As with most studies involving surveys, an ascertainment or non-response bias may be affecting our results. There were no respondents working in a private hospital and no respondents from about six provinces; this may have an impact on the accuracy of our results. However, the goal of our study is not to develop a guideline about hemodynamic monitoring and management in high risk surgery, but to evaluate and report the current intraoperative hemodynamic management practice in patients undergoing high risk surgery in China.

CONCLUSION

We surveyed 265 anesthesiology departments and received answers from 210 departments from 28 provinces in China.

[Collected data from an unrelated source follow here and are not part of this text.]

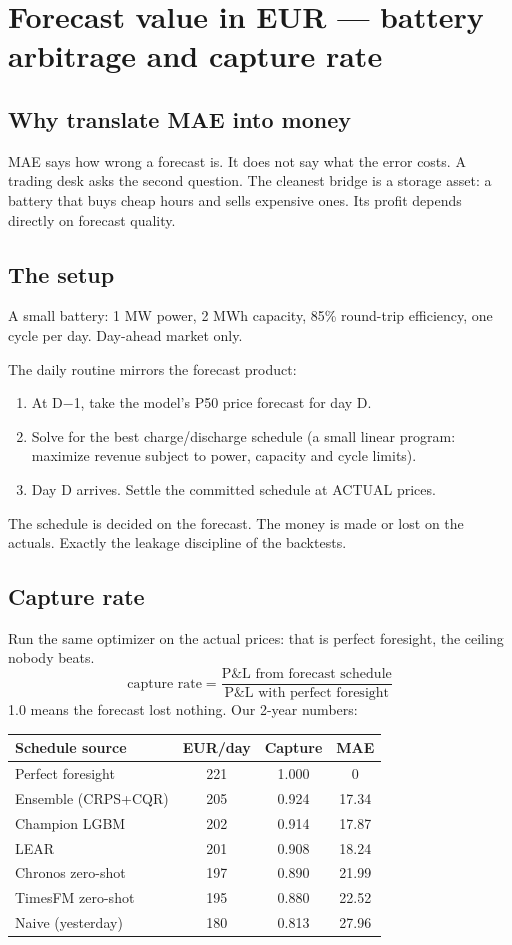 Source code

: \section{Forecast value in EUR --- battery arbitrage and capture rate}

\subsection{Why translate MAE into money}

MAE says how wrong a forecast is. It does not say what the error
costs. A trading desk asks the second question. The cleanest bridge
is a storage asset: a battery that buys cheap hours and sells
expensive ones. Its profit depends directly on forecast quality.

\subsection{The setup}

A small battery: 1 MW power, 2 MWh capacity, 85\% round-trip
efficiency, one cycle per day. Day-ahead market only.

The daily routine mirrors the forecast product:
\begin{enumerate}
\item At D$-$1, take the model's P50 price forecast for day D.
\item Solve for the best charge/discharge schedule (a small linear
      program: maximize revenue subject to power, capacity and
      cycle limits).
\item Day D arrives. Settle the committed schedule at ACTUAL prices.
\end{enumerate}
The schedule is decided on the forecast. The money is made or lost
on the actuals. Exactly the leakage discipline of the backtests.

\subsection{Capture rate}

Run the same optimizer on the actual prices: that is perfect
foresight, the ceiling nobody beats.
\[
\text{capture rate} = \frac{\text{P\&L from forecast schedule}}
                           {\text{P\&L with perfect foresight}}
\]
1.0 means the forecast lost nothing. Our 2-year numbers:

\begin{tabular}{lccc}
\hline
Schedule source & EUR/day & Capture & MAE \\
\hline
Perfect foresight & 221 & 1.000 & 0 \\
Ensemble (CRPS+CQR) & 205 & 0.924 & 17.34 \\
Champion LGBM & 202 & 0.914 & 17.87 \\
LEAR & 201 & 0.908 & 18.24 \\
Chronos zero-shot & 197 & 0.890 & 21.99 \\
TimesFM zero-shot & 195 & 0.880 & 22.52 \\
Naive (yesterday) & 180 & 0.813 & 27.96 \\
\hline
\end{tabular}

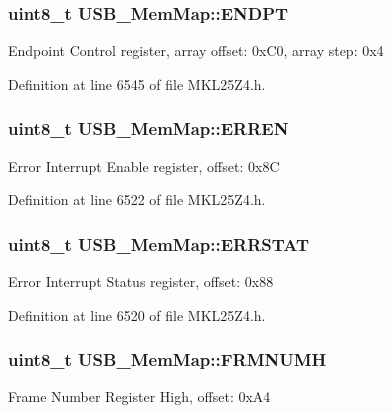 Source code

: \subsubsection[{\texorpdfstring{E\+N\+D\+PT}{ENDPT}}]{\setlength{\rightskip}{0pt plus 5cm}uint8\+\_\+t U\+S\+B\+\_\+\+Mem\+Map\+::\+E\+N\+D\+PT}\hypertarget{struct_u_s_b___mem_map_a86aaba02227a45a333f72565b0bec378}{}\label{struct_u_s_b___mem_map_a86aaba02227a45a333f72565b0bec378}
Endpoint Control register, array offset\+: 0x\+C0, array step\+: 0x4 

Definition at line 6545 of file M\+K\+L25\+Z4.\+h.

\subsubsection[{\texorpdfstring{E\+R\+R\+EN}{ERREN}}]{\setlength{\rightskip}{0pt plus 5cm}uint8\+\_\+t U\+S\+B\+\_\+\+Mem\+Map\+::\+E\+R\+R\+EN}\hypertarget{struct_u_s_b___mem_map_a810f265a9ad6dc0f51834d0cecf24a79}{}\label{struct_u_s_b___mem_map_a810f265a9ad6dc0f51834d0cecf24a79}
Error Interrupt Enable register, offset\+: 0x8C 

Definition at line 6522 of file M\+K\+L25\+Z4.\+h.

\subsubsection[{\texorpdfstring{E\+R\+R\+S\+T\+AT}{ERRSTAT}}]{\setlength{\rightskip}{0pt plus 5cm}uint8\+\_\+t U\+S\+B\+\_\+\+Mem\+Map\+::\+E\+R\+R\+S\+T\+AT}\hypertarget{struct_u_s_b___mem_map_ad86f18ee95df11168d4b6cf68578e0fa}{}\label{struct_u_s_b___mem_map_ad86f18ee95df11168d4b6cf68578e0fa}
Error Interrupt Status register, offset\+: 0x88 

Definition at line 6520 of file M\+K\+L25\+Z4.\+h.

\subsubsection[{\texorpdfstring{F\+R\+M\+N\+U\+MH}{FRMNUMH}}]{\setlength{\rightskip}{0pt plus 5cm}uint8\+\_\+t U\+S\+B\+\_\+\+Mem\+Map\+::\+F\+R\+M\+N\+U\+MH}\hypertarget{struct_u_s_b___mem_map_a9df319e9feb132fdd9caa55264acfc30}{}\label{struct_u_s_b___mem_map_a9df319e9feb132fdd9caa55264acfc30}
Frame Number Register High, offset\+: 0x\+A4 

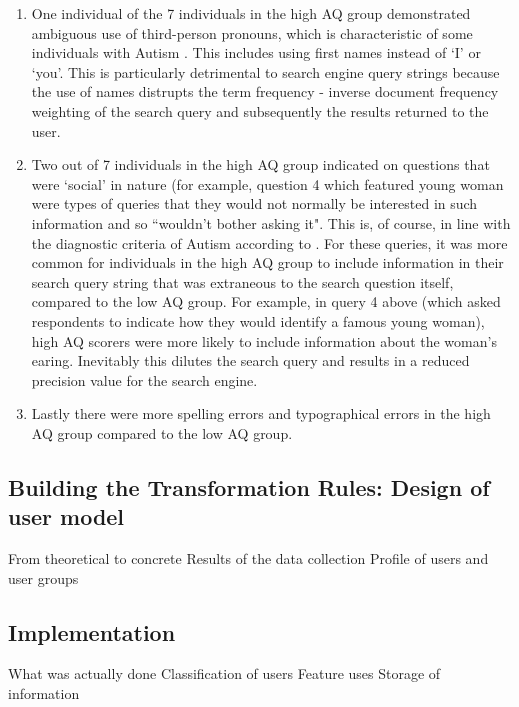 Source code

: \documentclass[a4paper, 11pt]{article}
\begin{document}
\begin{enumerate}
\item{One individual of the 7 individuals in the high AQ group demonstrated ambiguous use of third-person pronouns, which is characteristic of some individuals with Autism \cite{pronoun}. This includes using first names instead of `I' or `you'. This is particularly detrimental to search engine query strings because the use of names distrupts the term frequency - inverse document frequency weighting \cite{tfidf} of the search query and subsequently the results returned to the user.
}
 
\item{
Two out of 7 individuals in the high AQ group indicated on questions that were `social' in nature (for example, question 4 which featured young woman were types of queries that they would not normally be interested in such information and so ``wouldn't bother asking it". This is, of course, in line with the diagnostic criteria of Autism according to \cite{DSM}. For these queries, it was more common for individuals in the high AQ group to include information in their search query string that was extraneous to the search question itself, compared to the low AQ group. For example, in query 4 above (which asked respondents to indicate how they would identify a famous young woman), high AQ scorers were more likely to include information about the woman's earing. Inevitably this dilutes the search query and results in a reduced precision value for the search engine.
}

\item{ 
Lastly there were more spelling errors and typographical errors in the high AQ group compared to the low AQ group.
}

\end{enumerate}
\subsection{Building the Transformation Rules: Design of user model}
From theoretical to concrete
Results of the data collection
Profile of users and user groups

\subsection{Implementation}
What was actually done
Classification of users
Feature uses
Storage of information
\end{document}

The results show that most of anesthesiologists still rely on traditional hemodynamic monitoring and clinical judgement in the management of high-risk surgery patients in China. New methods of monitoring, despite recently published data validating their potential effect on morbidity and mortality, is not in widespread use. However, these parameters which can be obtained easily through minimally invasive devices are not readily available and therefore rarely used in the clinical management. Additionally, the cost of these devices may be a burden for the implementation of Goal Directed Therapy concepts in China and the lack of education on how to use the devices may add an additional barrier to their effective use. Overall, there is a definite need for improving access to these new technologies as well as an opportunity to create guidelines and education for hemodynamic optimization.

CONFLICT OF INTEREST

Maxime Cannesson is a consultant for Edwards Lifesciences (Irvine, CA, USA), Covidien (Boulder, CO, USA), Masimo Corp. (Irvine, CA, USA), ConMed (Irvine, CA, USA), Philips Medical System (Suresnes, France), and Fresenius Kabi (Sèvres, France). Guo Chen, Yunxia Zuo and Lei Yang have no conflict of interest.